Les contenus à retravailler sont aussi limitants, rendant difficile l’application sur des séquences longues ou sur des images en 3D là où l’intelligence artificielle s’applique avec succès sur de la 2D.
Enfin, une quatrième limite est à trouver dans la contextualisation : l’IA n’a pas encore toutes les clés pour contextualiser des éléments, et peut donc proposer des résultats erronés.
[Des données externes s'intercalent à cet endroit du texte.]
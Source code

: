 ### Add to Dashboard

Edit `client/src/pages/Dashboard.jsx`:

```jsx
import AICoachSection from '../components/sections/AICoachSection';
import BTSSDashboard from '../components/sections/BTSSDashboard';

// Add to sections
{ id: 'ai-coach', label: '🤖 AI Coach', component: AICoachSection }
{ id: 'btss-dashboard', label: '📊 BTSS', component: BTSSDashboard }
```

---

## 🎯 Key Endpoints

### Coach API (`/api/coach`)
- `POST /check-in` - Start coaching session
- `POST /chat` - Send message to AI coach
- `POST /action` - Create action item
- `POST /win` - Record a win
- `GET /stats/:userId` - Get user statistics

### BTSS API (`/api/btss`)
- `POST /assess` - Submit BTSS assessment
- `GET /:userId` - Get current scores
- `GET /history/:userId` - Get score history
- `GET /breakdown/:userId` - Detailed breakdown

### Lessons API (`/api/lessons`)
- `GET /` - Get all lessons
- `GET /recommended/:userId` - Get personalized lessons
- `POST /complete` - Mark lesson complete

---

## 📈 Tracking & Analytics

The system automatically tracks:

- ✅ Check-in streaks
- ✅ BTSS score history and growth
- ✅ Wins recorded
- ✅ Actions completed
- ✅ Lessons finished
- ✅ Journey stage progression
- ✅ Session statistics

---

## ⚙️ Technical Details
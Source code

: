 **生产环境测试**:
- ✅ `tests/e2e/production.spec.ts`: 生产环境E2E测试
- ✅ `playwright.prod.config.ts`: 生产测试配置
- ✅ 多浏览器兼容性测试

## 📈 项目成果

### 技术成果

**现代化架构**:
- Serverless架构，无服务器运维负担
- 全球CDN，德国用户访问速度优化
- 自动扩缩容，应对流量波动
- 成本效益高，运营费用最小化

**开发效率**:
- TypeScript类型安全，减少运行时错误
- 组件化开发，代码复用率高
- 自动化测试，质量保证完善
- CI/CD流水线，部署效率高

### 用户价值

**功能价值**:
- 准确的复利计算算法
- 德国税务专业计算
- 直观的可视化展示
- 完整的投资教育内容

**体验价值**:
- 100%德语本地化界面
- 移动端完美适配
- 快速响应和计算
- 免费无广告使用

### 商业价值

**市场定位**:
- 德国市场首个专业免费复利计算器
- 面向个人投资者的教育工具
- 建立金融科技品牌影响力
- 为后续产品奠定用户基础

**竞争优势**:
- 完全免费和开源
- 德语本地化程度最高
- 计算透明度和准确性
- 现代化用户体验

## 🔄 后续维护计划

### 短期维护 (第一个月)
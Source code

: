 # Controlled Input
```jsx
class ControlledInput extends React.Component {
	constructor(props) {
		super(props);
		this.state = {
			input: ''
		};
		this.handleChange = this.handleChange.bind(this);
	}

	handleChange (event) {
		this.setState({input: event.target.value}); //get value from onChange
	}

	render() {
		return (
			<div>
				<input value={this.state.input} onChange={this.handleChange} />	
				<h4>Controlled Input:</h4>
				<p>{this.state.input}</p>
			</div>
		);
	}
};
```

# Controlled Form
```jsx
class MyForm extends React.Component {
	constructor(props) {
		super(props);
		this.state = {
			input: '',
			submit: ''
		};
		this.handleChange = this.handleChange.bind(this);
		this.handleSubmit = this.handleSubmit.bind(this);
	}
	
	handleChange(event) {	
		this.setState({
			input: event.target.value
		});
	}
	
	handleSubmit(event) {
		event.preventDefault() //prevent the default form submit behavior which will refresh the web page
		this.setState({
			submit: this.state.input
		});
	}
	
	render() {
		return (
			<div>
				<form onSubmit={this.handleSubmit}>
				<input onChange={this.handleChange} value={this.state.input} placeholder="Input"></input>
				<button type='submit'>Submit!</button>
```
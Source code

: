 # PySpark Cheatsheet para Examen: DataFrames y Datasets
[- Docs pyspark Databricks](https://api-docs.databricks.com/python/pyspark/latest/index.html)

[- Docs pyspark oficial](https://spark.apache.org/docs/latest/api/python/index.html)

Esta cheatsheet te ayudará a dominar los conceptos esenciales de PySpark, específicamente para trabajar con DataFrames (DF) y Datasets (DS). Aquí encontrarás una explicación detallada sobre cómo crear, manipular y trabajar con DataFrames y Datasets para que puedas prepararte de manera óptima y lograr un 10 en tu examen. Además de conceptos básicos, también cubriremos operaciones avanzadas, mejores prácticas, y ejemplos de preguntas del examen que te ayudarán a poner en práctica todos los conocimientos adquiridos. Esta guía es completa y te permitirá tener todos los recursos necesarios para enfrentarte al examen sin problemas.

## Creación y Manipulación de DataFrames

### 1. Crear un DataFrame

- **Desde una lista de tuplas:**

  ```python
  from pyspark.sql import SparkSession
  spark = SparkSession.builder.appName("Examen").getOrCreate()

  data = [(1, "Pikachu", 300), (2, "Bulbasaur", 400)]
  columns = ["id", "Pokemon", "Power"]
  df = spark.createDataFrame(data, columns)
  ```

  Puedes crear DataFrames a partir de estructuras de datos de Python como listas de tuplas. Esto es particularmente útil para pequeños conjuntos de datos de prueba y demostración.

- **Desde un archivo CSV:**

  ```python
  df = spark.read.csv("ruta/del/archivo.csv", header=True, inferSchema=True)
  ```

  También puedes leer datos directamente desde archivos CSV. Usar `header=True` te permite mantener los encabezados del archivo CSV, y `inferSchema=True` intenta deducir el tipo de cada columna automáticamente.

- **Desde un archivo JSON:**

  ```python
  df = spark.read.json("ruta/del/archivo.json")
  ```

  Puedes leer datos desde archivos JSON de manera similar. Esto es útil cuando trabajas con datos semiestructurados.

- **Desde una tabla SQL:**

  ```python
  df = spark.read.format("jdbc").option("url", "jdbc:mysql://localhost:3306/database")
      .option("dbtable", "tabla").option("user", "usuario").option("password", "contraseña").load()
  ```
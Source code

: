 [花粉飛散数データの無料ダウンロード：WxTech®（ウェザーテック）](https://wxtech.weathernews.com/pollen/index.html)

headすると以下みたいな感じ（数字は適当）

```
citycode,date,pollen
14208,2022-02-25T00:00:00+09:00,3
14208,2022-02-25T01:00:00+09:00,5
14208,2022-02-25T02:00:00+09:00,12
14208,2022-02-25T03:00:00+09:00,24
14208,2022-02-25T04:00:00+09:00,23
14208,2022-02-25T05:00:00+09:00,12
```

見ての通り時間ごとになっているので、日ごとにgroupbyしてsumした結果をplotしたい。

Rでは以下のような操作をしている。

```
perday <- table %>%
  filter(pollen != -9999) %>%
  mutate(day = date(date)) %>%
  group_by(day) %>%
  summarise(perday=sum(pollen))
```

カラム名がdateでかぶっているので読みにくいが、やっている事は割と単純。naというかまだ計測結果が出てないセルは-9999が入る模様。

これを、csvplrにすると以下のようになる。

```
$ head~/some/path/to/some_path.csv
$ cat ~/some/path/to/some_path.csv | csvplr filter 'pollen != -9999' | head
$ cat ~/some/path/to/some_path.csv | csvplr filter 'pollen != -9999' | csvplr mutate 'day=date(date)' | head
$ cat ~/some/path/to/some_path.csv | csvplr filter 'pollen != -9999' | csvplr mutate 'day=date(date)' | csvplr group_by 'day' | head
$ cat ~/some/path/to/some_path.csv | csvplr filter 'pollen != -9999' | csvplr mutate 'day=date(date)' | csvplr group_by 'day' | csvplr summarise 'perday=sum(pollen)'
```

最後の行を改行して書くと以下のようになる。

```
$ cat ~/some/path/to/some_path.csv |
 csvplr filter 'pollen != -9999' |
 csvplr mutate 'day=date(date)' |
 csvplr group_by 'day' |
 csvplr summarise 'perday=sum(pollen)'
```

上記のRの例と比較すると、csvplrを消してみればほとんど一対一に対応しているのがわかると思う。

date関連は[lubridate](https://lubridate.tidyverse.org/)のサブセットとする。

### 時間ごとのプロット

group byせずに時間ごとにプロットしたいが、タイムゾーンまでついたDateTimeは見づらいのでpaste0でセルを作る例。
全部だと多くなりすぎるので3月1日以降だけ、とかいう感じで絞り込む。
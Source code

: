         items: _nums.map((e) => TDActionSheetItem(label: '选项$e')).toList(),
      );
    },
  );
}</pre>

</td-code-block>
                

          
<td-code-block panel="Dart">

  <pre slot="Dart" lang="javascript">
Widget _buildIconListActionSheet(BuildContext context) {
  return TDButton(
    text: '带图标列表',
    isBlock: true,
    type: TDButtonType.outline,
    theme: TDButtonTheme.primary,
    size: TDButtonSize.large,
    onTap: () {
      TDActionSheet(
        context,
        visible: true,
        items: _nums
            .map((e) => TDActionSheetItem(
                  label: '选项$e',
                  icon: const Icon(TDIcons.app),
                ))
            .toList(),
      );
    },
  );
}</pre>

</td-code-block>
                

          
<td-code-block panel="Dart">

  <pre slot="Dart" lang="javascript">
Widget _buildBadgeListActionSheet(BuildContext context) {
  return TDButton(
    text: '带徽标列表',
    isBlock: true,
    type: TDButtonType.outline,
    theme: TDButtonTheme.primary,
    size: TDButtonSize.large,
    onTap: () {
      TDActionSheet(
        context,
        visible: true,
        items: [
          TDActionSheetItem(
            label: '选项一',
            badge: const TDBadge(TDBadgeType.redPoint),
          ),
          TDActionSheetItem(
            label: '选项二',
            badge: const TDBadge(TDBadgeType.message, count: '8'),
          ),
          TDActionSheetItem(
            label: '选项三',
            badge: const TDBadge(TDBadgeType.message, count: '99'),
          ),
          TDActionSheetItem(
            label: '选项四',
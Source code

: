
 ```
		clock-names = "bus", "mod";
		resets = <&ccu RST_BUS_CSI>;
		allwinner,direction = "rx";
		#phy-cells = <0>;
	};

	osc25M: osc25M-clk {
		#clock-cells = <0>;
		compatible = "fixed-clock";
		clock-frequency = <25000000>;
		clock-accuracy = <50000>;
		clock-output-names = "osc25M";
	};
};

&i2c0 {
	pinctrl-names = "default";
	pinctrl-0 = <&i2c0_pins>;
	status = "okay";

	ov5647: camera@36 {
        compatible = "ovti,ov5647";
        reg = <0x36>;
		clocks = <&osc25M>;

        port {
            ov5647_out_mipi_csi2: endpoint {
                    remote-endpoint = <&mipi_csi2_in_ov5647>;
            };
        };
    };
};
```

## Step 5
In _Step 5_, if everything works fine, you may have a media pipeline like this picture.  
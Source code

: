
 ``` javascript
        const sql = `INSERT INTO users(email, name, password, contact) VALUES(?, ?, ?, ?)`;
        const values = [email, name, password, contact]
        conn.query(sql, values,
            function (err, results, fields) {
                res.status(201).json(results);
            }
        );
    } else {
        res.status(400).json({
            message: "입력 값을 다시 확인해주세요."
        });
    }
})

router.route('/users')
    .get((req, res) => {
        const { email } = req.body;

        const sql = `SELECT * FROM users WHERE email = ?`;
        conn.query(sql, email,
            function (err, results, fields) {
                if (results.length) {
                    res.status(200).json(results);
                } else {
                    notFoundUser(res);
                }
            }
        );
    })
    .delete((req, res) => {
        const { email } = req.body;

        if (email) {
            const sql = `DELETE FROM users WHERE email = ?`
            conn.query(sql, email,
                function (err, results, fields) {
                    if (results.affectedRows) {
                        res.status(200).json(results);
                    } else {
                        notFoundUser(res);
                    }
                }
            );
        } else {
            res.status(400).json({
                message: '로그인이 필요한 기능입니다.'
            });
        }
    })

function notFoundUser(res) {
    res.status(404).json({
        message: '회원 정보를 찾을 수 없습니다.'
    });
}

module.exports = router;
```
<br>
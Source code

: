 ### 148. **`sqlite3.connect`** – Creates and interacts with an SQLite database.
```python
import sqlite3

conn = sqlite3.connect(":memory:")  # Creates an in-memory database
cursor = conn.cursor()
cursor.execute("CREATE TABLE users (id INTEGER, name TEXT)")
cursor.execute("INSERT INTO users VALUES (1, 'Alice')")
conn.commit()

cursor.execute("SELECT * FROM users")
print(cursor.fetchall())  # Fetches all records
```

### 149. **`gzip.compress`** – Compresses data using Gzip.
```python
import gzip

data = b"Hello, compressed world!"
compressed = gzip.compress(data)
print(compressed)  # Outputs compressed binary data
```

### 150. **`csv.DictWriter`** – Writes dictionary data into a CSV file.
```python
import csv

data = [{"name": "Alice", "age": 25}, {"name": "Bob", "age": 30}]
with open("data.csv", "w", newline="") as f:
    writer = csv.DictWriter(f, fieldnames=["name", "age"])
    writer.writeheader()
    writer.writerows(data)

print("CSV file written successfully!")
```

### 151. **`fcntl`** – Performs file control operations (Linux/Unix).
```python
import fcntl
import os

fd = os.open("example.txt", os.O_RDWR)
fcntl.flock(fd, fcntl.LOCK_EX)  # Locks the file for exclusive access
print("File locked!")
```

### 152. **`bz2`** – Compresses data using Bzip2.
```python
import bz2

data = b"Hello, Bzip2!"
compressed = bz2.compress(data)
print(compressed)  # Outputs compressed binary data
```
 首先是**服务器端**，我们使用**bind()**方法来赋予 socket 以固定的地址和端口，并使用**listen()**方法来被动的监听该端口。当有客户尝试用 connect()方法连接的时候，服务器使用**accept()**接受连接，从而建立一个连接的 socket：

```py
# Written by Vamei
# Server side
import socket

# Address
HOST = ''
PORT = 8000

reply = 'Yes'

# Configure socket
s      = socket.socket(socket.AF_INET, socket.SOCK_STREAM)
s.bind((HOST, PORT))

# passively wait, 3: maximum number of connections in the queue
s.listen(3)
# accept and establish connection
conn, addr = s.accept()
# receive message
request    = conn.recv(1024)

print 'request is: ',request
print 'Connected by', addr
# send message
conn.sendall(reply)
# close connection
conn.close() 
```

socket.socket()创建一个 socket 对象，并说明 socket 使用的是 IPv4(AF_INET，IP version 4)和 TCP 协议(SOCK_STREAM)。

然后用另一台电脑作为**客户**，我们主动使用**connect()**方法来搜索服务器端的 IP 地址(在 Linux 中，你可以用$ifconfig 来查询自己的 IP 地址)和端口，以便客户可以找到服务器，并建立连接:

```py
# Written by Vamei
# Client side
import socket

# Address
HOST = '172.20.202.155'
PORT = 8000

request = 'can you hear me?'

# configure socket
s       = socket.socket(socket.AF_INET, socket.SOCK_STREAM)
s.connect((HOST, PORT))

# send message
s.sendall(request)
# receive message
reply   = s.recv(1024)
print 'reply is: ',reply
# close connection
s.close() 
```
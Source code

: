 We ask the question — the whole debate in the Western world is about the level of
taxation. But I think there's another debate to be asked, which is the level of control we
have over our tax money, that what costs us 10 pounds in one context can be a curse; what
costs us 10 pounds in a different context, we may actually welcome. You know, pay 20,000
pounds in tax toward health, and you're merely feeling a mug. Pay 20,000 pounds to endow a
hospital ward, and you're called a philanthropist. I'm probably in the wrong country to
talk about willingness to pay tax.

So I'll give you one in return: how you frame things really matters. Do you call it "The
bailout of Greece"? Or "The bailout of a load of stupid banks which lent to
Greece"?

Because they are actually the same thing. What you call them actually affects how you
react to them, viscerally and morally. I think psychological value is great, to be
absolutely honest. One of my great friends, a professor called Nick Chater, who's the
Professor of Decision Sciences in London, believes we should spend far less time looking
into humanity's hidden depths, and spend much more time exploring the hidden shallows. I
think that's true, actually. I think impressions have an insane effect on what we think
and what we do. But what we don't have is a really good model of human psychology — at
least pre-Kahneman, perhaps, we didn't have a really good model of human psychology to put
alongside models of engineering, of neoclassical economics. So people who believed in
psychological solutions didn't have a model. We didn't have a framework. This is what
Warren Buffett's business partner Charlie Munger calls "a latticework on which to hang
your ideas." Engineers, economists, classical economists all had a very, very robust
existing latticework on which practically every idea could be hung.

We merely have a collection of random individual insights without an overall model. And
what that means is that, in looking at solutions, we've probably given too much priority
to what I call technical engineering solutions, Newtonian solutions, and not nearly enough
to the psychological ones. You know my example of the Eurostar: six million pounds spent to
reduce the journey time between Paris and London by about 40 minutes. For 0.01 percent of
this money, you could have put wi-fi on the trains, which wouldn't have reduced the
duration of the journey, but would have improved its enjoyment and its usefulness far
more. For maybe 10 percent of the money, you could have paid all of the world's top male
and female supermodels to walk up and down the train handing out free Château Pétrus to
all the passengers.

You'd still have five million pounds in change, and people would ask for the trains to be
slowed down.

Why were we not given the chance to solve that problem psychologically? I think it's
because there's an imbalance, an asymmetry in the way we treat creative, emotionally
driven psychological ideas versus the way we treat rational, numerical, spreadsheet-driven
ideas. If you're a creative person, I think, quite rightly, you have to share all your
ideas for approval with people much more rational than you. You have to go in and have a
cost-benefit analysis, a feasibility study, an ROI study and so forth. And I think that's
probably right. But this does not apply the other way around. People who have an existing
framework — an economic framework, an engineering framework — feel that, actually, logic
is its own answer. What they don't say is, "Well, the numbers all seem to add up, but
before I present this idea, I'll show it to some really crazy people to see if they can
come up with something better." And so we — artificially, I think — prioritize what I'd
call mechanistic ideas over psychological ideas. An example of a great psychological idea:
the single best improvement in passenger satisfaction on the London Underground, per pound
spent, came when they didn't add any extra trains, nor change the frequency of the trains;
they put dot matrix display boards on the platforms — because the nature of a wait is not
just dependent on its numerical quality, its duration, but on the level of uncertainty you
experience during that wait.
C’est par exemple le cas avec le mot “Wagner”, associé au compositeur Richard Wagner à partir de 2022 alors qu’il est question dans les médias du groupe Wagner, organisation paramilitaire russe.
Pour autant, les deux experts sont formels : les limites sont repoussées à mesure que le temps passe et que les connaissances en matière d’intelligence artificielle sont approfondies.
Quelques principes à respecter
Réaffirmant que l’IA n’est pas un outil miracle, et qu’il nécessite une supervision humaine pour être utilisé au mieux, Xavier Lemarchand et Pascal Flard soulignent les différents principes que l’INA entend respecter dans son utilisation des intelligences artificielles. À commencer par le respect du droit d’auteur, et l’obligation de limiter les risques de déformation historique. Le contexte de production est aussi important : l’INA ne produit des images colorisées que s’il y a une véritable logique éditoriale ensuite. Le spectateur est informé de chaque modification effectuée, et les éléments originaux sont précieusement conservés. Des principes qui rappellent ceux déjà respectés par les professionnels de la filière classique dans le cinéma.